Logo que conhecida a “novidade” foram auscultados os opinantes do costume e assim, lesto, o DINHEIRO VIVO transcreveu a opinião de Medina Carreira de que «“isto não é um acordo de perdão” […apenas…] “ganhamos mais tempo para arrumar a casa”, mas isto pode não significar mais dinheiro para a economia, já que “o mesmo dinheiro vai sair mais tarde”» (asserção apenas verdadeira para a amortização de capital, já que os juros aumentarão mesmo sem penalização); já Silva Lopes começou por lembrar «…que a diferença será mínima e que “não é por ganharmos mais tempo que vamos ter menos austeridade” acrescentando que «…“se houvesse um aumento do prazo para pagar e ao mesmo tempo uma suspensão dos juros era muito mais favorável porque aí sim a economia poderia receber maior financiamento”», o que acaba por confirmar que a actuação correcta é a de exigir uma renegociação que inclua prazos, montantes e taxa de juro, da dívida.

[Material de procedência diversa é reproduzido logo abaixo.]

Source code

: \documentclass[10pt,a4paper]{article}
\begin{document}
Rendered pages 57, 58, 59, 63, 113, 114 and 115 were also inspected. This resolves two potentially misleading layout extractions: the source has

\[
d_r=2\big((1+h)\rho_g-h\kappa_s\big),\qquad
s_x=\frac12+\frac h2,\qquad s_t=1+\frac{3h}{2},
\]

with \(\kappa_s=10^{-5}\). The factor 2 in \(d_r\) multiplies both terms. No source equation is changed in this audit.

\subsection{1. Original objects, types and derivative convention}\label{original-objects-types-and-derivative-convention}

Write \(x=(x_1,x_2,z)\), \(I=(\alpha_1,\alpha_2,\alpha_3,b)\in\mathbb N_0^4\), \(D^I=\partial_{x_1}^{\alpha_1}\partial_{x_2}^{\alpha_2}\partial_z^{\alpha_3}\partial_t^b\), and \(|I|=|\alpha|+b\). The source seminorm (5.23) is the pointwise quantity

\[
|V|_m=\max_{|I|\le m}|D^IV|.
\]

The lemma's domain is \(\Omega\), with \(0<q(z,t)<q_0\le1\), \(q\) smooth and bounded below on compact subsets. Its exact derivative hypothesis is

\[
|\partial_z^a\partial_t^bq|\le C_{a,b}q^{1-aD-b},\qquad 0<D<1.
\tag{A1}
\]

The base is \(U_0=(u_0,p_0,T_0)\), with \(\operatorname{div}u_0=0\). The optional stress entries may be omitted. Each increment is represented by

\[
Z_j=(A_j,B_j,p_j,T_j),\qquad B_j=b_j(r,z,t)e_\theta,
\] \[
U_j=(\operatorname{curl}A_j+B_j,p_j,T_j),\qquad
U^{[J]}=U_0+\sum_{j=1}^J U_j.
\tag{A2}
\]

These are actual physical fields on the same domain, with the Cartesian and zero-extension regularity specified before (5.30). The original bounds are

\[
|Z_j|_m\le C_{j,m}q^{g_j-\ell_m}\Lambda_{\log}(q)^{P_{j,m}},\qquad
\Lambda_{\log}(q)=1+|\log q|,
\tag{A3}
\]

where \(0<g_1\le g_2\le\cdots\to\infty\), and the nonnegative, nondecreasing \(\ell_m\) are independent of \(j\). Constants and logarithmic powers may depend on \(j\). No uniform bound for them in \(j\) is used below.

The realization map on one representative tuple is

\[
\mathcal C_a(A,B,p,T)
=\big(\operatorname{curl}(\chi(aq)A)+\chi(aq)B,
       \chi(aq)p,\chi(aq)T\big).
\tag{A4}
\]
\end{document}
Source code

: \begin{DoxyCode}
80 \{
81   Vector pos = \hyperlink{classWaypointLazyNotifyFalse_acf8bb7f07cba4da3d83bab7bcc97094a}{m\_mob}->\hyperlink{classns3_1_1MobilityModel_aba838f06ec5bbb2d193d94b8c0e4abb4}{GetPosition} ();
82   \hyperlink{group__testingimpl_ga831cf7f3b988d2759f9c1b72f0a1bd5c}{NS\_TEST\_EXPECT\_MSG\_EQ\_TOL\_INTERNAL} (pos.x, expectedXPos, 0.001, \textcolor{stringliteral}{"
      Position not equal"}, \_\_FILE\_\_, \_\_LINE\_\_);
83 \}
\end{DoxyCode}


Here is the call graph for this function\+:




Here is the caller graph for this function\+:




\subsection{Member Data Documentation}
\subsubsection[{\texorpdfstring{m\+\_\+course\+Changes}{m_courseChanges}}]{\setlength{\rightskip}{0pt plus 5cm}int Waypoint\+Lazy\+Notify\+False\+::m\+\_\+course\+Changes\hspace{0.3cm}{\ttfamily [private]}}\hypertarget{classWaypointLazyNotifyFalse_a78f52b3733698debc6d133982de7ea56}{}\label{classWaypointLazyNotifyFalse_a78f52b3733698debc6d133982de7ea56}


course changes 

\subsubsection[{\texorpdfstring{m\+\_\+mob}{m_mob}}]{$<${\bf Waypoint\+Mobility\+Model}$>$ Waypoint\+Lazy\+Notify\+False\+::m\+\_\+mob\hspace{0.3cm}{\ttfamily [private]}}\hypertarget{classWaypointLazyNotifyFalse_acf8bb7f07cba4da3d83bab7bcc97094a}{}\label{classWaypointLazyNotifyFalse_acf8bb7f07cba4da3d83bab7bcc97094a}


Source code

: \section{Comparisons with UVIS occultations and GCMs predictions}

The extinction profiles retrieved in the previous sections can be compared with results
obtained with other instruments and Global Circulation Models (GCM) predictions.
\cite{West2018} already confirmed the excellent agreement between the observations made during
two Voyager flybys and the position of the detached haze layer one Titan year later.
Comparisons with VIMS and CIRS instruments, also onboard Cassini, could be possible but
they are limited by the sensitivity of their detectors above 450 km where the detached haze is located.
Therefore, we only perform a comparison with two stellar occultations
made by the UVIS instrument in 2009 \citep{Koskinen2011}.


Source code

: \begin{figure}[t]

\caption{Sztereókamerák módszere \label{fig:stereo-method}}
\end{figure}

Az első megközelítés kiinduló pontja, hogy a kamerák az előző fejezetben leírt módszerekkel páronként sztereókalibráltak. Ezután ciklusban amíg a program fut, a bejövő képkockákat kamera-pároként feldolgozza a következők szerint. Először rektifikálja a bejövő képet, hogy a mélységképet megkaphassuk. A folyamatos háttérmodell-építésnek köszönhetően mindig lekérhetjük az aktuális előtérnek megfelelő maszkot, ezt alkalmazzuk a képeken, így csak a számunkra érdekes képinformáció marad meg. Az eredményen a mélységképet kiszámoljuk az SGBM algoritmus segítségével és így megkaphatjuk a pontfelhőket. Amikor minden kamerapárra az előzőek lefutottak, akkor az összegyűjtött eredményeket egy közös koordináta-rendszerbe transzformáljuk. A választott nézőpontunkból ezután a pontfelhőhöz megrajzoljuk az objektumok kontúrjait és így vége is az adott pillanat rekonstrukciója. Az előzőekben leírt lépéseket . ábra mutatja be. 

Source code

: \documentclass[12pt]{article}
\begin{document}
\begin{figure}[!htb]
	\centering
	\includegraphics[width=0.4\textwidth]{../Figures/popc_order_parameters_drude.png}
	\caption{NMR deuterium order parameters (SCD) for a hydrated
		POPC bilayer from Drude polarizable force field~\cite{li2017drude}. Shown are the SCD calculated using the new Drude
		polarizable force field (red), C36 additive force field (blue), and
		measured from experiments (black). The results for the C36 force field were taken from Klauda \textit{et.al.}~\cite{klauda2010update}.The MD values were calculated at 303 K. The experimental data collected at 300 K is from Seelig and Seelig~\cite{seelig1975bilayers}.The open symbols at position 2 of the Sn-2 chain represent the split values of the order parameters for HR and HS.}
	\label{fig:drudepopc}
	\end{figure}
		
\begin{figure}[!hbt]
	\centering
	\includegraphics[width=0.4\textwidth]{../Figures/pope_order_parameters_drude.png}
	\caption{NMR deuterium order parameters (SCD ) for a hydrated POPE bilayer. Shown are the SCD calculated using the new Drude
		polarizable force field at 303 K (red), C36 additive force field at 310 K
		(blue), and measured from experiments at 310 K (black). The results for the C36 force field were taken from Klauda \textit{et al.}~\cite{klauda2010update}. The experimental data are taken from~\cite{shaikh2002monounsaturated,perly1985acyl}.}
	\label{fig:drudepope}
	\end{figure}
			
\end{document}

Nesse mesmo dia o PUBLICO escrevia que «Portugal prepara emissão de dívida a cinco anos» enquanto o EXPRESSO assegurava que «Portugal tem que financiar 110,6 milhões entre 2014 e 2016», acentuando assim a ideia de que estamos a ser governados em benefício alheio, pois o famigerado regresso aos mercados não ocorre para colmatar necessidades próprias. Isso mesmo foi hoje confirmado quando se começou a noticiar o sucesso da operação, como o fez o ECONÓMICO, dizendo que a «Procura rasga os 10 mil milhões, juro deve ficar abaixo de 5%», como se pagar um juro 40% superior ao cobrado pela “troika” (a taxa média do empréstimo ao abrigo do PAEF é da ordem dos 3,5%, valor que quando comparado com a taxa de 0,75% a que o BCE financia os compradores da dívida pode ser qualificado de agiota) fosse em quaisquer circunstâncias um bom sinal para a economia portuguesa.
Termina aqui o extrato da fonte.